The clock strikes three, in the morning, and little puffy eyelids still flutter in deep slumber. On the other side of town, in the forest, or what is left of it, a small shape is rapidly growing. Right now, it’s not really a threat. Atleast not yet.
The year is 2050. Nairobi feels like a gigantic robot, the houses within its belly operating like well-oiled automated machines. A woman in one of these houses is darting furiously between the coffee maker and the electric cooker. It’s all futile really, nothing can go wrong in that kitchen. Rhoda, the chef, won’t let it. A growing whirring within her body elongates her arms simultaneously. She flips the pancakes to a perfection and switches off the coffee maker as she pours two cups. The woman smiles. Rhoda has a sense of humor for a robot.
“Lenana, wake up!” His mother continuously shakes him up.
“Why didn’t he wake me up?” Lenana groans, pointing at the robot next to his bed, its clocky face staring right at him.
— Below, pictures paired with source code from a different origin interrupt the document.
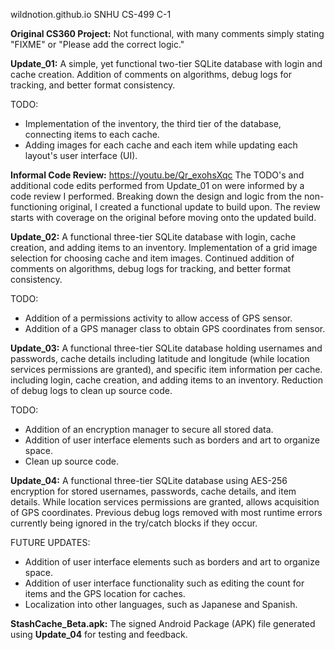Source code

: wildnotion.github.io
SNHU CS-499 C-1

**Original CS360 Project:** Not functional, with many comments simply stating "FIXME" or "Please add the correct logic."

**Update_01:** A simple, yet functional two-tier SQLite database with login and cache creation.
           Addition of comments on algorithms, debug logs for tracking, and better format consistency.  

TODO:
- Implementation of the inventory, the third tier of the database, connecting items to each cache.
- Adding images for each cache and each item while updating each layout's user interface (UI).

**Informal Code Review:** https://youtu.be/Qr_exohsXqc
           The TODO's and additional code edits performed from Update_01 on were informed by a code review I performed.
           Breaking down the design and logic from the non-functioning original, I created a functional update to build upon.
           The review starts with coverage on the original before moving onto the updated build.
                
**Update_02:** A functional three-tier SQLite database with login, cache creation, and adding items to an inventory.
           Implementation of a grid image selection for choosing cache and item images.
           Continued addition of comments on algorithms, debug logs for tracking, and better format consistency.  

TODO:
- Addition of a permissions activity to allow access of GPS sensor.
- Addition of a GPS manager class to obtain GPS coordinates from sensor.

**Update_03:** A functional three-tier SQLite database holding usernames and passwords, cache details including latitude
           and longitude (while location services permissions are granted), and specific item information per cache.
           including login, cache creation, and adding items to an inventory.
           Reduction of debug logs to clean up source code.  

TODO:
- Addition of an encryption manager to secure all stored data.
- Addition of user interface elements such as borders and art to organize space.
- Clean up source code.

**Update_04:** A functional three-tier SQLite database using AES-256 encryption for stored usernames, passwords, cache
             details, and item details. While location services permissions are granted, allows acquisition of GPS
             coordinates. Previous debug logs removed with most runtime errors currently being ignored in the try/catch
             blocks if they occur. 

FUTURE UPDATES: 
- Addition of user interface elements such as borders and art to organize space.
- Addition of user interface functionality such as editing the count for items and the GPS location for caches. 
- Localization into other languages, such as Japanese and Spanish.

**StashCache_Beta.apk:** The signed Android Package (APK) file generated using **Update_04** for testing and feedback.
“I switched him off Lenny. You can’t be having all your conversations with a robot, son.”
” But mom, he was helping me with my homework,” Lenana whines.
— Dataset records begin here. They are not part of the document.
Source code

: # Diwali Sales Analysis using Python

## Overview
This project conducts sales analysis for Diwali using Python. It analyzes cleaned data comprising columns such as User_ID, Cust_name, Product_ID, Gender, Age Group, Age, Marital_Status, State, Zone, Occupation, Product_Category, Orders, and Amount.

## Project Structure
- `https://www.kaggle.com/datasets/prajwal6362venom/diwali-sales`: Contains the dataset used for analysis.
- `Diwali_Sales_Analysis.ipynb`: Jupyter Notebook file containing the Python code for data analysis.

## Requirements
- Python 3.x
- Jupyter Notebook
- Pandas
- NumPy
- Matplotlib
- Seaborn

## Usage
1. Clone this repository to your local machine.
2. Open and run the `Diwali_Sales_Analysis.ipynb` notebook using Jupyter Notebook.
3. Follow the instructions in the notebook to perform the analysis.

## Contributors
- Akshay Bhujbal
” Which you finished.” His mother finishes making up the bed, turns the robot to the wall and sighs guiltily. It shouldn’t be like this, she thinks. She should be the one helping her son out with homework like her parents did with her but it’s not that easy anymore. She sighs again, heavily this time. Lenana will have to do with the two capable robots for the time being. The robots she specifically made for her five year old son.
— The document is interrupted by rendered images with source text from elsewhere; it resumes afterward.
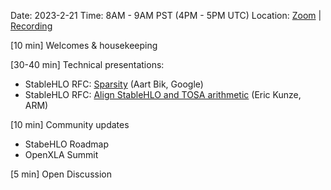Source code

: Date: 2023-2-21 Time: 8AM - 9AM PST (4PM - 5PM UTC) Location: [Zoom](https://us02web.zoom.us/j/87557882524?pwd=QUJZQlZub0tRTk1CbCt4eFYzZ0lJUT09) | [Recording](https://youtu.be/6x5NSDg3VEI)

[10 min] Welcomes & housekeeping

[30-40 min] Technical presentations:
- StableHLO RFC: [Sparsity](https://github.com/openxla/stablehlo/pull/1143) (Aart Bik, Google)
- StableHLO RFC: [Align StableHLO and TOSA arithmetic](https://github.com/openxla/stablehlo/pull/1149) (Eric Kunze, ARM)

[10 min] Community updates 
- StabeHLO Roadmap
- OpenXLA Summit

[5 min] Open Discussion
“Mom, please hand me my project, ” Lenana points at the top drawer. Clocky always tucks him in and makes sure his homework is safely put, always at the top drawer.
It’s a huge 3D illustration of a smiling Planet Earth on a glass like canvas. Lenana has named it ‘Long, long ago’ in wobbly pencil, something he hardly uses anymore. Planet Earth is all blue and green until small holes start appearing from the top spreading downwards. Like thick porridge coming to the boil. The holes become bigger and bigger until she bursts open like labour come too soon. Now the whole canvas is littered with reds and browns, just not the tranquil blue and green. At the top somewhere on the huge canvas, Mt.Kilimanjaro glistens proudly and briefly then completely melts into oblivion in a single second. Tiny LED arrows lead his mother to a huge green mass teeming with all kinds of animal life. Atleast that is what she gathers from the many incorporated animal and nature sounds. Suddenly, there’s an almost painful static sound. The green mass wobbles, the sounds start to go faint. The huge green mass changes in an instant to black. There’s no sound. Only a desert in its place.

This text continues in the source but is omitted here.